▸ The task
In the records below, find the lines that include the string "Files" and report how many there are, nothing else.

▸ Material supplied
▬▬▬
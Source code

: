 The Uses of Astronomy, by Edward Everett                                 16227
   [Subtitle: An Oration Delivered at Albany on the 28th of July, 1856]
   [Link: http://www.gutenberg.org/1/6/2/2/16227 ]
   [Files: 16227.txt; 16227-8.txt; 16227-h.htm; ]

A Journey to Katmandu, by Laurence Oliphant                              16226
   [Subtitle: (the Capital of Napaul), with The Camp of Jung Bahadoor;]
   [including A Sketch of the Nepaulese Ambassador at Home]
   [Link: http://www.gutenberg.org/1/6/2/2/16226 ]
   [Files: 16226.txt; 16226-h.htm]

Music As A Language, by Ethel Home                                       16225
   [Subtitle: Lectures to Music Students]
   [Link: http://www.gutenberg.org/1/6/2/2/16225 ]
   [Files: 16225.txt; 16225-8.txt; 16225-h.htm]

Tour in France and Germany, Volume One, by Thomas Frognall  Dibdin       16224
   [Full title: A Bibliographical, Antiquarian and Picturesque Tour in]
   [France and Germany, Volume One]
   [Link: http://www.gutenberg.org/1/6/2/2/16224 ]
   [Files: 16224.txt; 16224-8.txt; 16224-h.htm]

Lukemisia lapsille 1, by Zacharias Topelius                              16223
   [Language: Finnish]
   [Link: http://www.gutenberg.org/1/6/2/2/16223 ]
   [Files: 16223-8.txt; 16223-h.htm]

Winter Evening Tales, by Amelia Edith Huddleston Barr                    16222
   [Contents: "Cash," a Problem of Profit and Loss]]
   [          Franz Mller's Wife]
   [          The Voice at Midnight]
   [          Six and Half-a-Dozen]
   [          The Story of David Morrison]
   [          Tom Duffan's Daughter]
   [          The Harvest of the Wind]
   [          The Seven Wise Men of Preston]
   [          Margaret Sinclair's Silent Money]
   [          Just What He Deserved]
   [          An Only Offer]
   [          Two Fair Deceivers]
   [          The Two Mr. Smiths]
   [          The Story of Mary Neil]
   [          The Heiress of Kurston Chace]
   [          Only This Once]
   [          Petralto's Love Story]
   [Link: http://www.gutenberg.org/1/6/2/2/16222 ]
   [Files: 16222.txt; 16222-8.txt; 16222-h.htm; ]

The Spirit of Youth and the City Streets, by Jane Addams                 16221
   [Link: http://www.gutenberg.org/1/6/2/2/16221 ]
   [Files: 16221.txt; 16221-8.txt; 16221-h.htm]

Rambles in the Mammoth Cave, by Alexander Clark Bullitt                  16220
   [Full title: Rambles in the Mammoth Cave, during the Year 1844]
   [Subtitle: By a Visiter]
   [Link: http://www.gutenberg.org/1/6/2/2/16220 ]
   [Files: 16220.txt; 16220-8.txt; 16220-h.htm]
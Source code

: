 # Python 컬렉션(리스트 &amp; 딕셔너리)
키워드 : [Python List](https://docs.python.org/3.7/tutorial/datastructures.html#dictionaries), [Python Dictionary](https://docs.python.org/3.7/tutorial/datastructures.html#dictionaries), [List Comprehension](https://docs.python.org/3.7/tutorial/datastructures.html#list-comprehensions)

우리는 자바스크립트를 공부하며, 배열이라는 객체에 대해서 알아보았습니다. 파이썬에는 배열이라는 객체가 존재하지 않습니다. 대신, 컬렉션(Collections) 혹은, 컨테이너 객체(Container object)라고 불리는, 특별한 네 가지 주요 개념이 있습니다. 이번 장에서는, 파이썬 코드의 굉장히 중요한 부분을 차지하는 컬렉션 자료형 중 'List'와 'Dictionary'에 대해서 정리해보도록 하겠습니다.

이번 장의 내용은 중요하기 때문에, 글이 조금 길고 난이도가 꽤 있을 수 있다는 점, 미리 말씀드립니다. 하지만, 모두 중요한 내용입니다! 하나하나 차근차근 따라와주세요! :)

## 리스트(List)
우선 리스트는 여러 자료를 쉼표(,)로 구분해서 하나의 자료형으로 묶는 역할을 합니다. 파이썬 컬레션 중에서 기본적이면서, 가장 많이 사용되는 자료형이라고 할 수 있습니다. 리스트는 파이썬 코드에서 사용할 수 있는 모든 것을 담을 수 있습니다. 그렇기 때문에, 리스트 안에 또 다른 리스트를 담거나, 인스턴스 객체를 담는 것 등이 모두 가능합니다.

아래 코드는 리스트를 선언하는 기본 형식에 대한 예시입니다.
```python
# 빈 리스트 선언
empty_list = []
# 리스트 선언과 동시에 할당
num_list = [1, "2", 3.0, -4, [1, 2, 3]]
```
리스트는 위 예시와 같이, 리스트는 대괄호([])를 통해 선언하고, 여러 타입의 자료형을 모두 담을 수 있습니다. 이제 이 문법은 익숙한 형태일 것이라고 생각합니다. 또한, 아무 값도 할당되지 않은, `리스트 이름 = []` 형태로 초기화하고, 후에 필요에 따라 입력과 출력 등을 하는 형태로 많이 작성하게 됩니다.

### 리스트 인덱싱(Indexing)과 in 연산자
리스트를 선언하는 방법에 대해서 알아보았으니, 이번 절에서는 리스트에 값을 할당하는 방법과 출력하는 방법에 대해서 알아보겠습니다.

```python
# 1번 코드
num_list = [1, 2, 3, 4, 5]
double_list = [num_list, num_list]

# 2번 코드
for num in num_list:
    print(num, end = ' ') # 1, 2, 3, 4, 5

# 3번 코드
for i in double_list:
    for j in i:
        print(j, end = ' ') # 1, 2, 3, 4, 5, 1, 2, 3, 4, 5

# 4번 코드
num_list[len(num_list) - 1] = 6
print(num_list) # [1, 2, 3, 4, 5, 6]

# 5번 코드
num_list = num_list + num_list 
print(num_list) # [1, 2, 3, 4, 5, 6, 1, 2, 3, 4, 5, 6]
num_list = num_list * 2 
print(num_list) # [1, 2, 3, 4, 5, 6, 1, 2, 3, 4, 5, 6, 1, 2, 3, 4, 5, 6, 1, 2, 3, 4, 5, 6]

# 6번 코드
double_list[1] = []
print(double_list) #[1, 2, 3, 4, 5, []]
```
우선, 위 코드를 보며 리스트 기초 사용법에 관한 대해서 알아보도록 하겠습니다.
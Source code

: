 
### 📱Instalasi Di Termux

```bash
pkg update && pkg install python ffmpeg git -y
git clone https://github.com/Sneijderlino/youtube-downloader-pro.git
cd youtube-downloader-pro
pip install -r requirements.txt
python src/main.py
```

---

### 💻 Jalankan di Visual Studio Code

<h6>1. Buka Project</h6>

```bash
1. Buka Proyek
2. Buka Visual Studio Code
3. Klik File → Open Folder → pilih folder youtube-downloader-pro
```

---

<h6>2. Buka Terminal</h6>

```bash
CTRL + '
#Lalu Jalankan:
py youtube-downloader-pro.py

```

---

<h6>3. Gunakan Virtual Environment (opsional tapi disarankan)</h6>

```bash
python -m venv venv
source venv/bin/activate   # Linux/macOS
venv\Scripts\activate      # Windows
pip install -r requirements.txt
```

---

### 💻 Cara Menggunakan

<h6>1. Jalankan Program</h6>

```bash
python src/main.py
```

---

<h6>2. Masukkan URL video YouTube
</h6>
▬▬▬
▸ Solution to this problem
8